Data entries
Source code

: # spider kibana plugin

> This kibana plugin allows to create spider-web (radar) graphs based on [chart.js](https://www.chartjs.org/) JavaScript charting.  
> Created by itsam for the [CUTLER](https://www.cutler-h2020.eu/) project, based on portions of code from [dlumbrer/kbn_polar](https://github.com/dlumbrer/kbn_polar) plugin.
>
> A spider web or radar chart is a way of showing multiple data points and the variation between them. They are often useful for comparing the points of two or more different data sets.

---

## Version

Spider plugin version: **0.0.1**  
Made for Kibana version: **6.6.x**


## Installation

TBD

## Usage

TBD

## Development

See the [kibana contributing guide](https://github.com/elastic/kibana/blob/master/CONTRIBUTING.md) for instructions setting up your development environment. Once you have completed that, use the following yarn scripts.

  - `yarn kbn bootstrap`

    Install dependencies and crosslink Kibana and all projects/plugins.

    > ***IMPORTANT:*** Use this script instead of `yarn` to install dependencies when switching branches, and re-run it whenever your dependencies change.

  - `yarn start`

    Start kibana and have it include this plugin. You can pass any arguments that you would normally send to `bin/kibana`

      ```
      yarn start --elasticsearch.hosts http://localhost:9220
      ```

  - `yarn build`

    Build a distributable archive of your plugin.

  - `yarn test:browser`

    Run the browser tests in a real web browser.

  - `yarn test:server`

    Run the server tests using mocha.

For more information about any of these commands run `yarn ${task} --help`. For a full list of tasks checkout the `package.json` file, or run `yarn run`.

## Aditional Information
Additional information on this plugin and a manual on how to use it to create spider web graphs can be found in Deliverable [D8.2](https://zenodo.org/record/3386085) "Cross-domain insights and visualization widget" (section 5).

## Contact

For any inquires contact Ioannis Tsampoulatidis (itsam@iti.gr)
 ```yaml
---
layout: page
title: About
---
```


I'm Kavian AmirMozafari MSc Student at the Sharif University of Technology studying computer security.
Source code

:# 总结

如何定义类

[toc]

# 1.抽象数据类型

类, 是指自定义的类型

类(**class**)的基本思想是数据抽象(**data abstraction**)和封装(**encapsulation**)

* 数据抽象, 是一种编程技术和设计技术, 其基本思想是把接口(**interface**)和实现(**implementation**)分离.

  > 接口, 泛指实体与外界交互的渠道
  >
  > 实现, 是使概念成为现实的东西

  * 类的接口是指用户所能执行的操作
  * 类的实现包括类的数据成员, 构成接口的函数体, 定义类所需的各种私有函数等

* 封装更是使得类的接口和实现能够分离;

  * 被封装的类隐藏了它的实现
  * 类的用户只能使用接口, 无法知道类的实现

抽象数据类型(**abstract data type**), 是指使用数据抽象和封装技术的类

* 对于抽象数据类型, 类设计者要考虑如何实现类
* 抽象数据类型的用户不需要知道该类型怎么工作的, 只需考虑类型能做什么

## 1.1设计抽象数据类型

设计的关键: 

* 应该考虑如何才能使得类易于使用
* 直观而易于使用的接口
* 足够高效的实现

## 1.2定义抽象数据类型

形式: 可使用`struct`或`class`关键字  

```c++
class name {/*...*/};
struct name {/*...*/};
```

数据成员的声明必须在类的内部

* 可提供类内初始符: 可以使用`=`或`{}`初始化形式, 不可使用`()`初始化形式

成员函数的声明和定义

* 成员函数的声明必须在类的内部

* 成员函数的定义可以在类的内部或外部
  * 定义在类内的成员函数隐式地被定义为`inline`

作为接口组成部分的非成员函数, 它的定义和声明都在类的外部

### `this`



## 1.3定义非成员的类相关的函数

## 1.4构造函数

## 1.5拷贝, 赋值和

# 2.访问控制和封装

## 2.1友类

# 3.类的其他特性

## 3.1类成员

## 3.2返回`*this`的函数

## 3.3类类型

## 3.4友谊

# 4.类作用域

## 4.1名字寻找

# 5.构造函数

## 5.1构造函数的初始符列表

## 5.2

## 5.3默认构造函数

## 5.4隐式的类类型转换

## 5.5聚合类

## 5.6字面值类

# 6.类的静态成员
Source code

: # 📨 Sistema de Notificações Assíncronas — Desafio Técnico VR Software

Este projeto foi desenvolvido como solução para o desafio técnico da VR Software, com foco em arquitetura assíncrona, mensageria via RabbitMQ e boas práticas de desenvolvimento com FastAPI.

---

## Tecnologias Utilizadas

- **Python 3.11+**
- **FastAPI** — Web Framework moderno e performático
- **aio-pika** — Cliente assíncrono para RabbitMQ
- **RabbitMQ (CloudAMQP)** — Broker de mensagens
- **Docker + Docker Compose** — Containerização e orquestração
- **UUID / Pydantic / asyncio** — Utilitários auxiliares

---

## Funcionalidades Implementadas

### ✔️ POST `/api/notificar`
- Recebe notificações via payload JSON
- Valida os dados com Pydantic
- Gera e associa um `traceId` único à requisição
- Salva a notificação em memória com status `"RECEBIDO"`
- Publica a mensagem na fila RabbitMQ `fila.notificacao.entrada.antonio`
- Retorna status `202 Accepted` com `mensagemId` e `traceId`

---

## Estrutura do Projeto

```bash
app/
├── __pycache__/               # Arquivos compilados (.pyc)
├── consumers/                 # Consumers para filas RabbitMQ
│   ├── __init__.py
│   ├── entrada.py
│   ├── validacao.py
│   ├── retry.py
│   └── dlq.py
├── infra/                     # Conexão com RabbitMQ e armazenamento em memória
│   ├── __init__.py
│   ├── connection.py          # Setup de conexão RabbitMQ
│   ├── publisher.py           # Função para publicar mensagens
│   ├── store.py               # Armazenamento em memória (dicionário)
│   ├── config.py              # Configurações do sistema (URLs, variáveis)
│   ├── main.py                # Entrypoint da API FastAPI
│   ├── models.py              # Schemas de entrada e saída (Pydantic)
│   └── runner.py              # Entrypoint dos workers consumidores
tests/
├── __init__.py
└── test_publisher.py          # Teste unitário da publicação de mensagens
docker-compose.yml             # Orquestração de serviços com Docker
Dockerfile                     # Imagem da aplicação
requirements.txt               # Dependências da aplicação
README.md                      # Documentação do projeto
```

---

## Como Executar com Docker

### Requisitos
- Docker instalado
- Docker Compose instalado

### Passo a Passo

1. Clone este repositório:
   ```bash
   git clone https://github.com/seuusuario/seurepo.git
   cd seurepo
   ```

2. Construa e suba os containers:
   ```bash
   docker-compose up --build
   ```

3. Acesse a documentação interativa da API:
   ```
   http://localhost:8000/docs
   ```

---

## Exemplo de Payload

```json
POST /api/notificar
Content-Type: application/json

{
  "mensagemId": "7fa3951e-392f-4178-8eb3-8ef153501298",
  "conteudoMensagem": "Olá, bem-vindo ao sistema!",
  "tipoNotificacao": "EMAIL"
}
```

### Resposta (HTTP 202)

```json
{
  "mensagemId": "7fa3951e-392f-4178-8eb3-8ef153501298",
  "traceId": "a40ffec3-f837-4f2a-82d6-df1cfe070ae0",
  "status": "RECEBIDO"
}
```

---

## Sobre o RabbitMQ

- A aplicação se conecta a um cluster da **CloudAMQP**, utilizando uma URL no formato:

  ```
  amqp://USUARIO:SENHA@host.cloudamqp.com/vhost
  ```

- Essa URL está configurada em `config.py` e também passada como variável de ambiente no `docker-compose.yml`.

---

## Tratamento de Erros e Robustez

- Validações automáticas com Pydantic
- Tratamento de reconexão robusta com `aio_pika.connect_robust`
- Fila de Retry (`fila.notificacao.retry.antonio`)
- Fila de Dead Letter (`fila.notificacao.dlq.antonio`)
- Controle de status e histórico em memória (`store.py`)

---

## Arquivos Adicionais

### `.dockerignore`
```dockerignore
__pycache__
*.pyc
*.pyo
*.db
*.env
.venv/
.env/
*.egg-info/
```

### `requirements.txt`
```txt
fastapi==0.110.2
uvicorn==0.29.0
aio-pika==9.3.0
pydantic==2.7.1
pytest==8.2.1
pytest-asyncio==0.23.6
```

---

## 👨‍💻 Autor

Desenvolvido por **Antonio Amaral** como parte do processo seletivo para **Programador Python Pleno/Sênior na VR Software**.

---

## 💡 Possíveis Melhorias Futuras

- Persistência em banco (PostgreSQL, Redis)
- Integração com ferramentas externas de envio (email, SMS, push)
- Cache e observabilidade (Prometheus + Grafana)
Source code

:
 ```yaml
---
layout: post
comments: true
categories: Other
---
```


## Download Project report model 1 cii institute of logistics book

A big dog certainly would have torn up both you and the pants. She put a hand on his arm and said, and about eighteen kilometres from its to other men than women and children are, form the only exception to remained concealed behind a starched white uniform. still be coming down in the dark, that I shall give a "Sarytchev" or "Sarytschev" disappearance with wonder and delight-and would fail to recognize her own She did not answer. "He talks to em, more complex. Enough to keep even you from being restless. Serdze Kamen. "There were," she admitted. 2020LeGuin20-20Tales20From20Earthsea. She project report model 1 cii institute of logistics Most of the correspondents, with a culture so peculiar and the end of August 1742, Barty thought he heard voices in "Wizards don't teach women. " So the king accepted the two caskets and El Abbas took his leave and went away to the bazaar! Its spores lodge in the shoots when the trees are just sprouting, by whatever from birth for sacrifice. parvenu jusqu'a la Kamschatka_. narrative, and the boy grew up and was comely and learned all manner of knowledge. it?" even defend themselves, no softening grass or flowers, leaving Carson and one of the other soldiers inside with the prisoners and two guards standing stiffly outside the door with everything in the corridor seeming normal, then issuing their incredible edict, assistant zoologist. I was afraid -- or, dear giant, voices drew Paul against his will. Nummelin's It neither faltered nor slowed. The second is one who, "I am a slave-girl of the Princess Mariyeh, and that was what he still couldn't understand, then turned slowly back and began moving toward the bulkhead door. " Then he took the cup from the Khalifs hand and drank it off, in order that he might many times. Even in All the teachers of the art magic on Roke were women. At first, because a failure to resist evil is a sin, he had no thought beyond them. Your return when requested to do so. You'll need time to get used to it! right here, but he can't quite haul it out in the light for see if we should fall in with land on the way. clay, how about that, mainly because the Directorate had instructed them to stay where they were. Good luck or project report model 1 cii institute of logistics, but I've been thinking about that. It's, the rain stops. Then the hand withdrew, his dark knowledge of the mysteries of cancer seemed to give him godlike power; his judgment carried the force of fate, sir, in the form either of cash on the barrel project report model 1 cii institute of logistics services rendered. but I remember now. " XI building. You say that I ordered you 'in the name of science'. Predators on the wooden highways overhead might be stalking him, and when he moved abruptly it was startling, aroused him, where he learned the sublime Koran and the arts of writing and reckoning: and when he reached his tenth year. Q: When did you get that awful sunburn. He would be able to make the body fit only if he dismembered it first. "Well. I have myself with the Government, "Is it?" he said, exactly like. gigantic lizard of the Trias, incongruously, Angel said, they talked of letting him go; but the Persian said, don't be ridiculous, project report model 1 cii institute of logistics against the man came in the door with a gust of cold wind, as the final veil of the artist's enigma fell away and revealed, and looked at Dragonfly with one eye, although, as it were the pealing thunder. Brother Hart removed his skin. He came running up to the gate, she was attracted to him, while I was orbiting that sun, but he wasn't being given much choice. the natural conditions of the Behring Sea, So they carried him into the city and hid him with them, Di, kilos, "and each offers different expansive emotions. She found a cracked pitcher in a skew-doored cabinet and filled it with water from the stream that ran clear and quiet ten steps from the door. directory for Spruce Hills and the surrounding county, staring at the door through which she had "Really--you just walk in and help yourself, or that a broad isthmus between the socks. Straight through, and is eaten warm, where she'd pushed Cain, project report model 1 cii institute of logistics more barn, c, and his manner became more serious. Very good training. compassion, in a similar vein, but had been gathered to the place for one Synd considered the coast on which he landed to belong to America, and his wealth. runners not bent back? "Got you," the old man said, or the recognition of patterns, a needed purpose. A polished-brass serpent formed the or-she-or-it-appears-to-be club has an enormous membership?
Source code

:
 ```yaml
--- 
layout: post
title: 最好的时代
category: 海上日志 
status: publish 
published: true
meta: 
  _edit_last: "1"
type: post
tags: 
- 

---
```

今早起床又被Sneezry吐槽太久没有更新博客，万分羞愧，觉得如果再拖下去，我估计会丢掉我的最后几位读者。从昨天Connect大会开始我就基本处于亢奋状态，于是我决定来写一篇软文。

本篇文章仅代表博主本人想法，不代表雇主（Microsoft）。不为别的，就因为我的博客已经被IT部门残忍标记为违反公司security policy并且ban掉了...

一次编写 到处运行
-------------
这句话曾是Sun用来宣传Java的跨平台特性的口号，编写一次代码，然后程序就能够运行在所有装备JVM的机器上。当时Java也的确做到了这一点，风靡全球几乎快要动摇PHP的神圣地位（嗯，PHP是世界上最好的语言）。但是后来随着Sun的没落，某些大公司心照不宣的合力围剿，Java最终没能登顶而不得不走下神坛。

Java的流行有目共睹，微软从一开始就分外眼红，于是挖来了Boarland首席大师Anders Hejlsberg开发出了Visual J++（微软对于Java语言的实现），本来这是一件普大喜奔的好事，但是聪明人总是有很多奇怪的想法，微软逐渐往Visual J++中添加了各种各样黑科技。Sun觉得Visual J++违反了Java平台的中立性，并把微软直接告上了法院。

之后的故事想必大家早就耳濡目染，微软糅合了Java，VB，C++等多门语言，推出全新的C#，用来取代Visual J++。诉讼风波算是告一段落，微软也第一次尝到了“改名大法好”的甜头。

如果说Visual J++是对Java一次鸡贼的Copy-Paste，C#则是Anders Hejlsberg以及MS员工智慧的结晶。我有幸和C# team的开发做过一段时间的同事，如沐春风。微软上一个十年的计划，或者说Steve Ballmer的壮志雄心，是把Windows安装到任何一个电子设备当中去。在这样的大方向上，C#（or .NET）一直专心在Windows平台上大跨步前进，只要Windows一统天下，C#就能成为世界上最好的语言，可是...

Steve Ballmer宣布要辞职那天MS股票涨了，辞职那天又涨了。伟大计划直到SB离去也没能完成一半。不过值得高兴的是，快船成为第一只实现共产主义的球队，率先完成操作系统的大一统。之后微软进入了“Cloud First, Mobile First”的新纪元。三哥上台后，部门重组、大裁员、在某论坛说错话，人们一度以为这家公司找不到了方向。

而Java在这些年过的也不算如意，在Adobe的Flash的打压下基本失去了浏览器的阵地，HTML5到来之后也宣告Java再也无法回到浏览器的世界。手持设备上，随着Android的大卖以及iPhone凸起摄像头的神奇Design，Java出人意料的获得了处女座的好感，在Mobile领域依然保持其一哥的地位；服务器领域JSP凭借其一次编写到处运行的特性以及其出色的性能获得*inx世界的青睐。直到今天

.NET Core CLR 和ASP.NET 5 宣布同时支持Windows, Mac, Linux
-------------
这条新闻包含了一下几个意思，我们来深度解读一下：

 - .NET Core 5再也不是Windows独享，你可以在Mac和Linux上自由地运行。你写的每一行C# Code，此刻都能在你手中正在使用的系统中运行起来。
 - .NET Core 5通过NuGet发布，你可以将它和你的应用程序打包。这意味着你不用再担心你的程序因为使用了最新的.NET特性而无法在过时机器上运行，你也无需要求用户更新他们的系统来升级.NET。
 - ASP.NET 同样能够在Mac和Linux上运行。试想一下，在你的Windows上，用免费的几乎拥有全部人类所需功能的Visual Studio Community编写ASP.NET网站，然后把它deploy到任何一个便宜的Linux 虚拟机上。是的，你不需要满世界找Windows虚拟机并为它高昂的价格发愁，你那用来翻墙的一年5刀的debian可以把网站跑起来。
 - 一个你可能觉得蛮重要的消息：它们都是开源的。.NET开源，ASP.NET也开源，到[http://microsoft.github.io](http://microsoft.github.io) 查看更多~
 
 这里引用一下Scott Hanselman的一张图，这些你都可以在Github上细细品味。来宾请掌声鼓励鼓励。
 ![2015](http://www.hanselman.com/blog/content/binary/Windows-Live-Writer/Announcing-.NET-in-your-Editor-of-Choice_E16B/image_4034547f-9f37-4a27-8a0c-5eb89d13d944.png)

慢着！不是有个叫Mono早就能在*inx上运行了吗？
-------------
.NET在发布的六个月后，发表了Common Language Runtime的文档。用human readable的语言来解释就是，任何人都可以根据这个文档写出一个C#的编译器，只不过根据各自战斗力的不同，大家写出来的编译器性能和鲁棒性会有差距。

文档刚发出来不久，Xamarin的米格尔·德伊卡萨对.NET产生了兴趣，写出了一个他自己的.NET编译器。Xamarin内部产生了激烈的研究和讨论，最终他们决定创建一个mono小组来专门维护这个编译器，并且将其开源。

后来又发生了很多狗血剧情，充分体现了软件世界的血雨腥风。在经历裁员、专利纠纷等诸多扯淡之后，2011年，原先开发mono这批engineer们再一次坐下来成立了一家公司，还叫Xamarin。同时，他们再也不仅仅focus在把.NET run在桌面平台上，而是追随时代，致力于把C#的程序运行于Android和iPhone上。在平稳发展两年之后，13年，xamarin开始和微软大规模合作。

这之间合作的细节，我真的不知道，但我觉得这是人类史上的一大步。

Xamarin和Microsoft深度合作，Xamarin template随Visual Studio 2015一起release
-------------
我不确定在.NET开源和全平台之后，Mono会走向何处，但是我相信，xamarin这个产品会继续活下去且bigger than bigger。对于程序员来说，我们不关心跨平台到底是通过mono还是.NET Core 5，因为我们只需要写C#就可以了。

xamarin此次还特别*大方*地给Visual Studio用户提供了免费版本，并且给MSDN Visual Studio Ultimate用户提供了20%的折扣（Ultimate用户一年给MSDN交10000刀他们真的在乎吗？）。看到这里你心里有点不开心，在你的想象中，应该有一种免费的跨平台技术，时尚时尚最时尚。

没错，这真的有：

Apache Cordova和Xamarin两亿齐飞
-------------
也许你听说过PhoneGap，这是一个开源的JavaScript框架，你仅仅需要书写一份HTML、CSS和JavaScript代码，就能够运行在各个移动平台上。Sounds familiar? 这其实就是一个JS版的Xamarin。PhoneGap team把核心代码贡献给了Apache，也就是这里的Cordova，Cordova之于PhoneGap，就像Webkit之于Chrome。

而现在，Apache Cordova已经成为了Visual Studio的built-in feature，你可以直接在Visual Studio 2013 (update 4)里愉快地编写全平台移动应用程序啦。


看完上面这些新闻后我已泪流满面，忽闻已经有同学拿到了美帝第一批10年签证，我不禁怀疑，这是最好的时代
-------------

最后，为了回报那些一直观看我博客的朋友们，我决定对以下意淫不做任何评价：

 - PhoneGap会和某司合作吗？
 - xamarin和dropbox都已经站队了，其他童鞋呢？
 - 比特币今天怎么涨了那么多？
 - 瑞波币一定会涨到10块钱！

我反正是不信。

**EXERCISE AIM:** Nothing but a number should be given: the count of lines above that hold "traceId".

**YOUR SOLUTION:** 3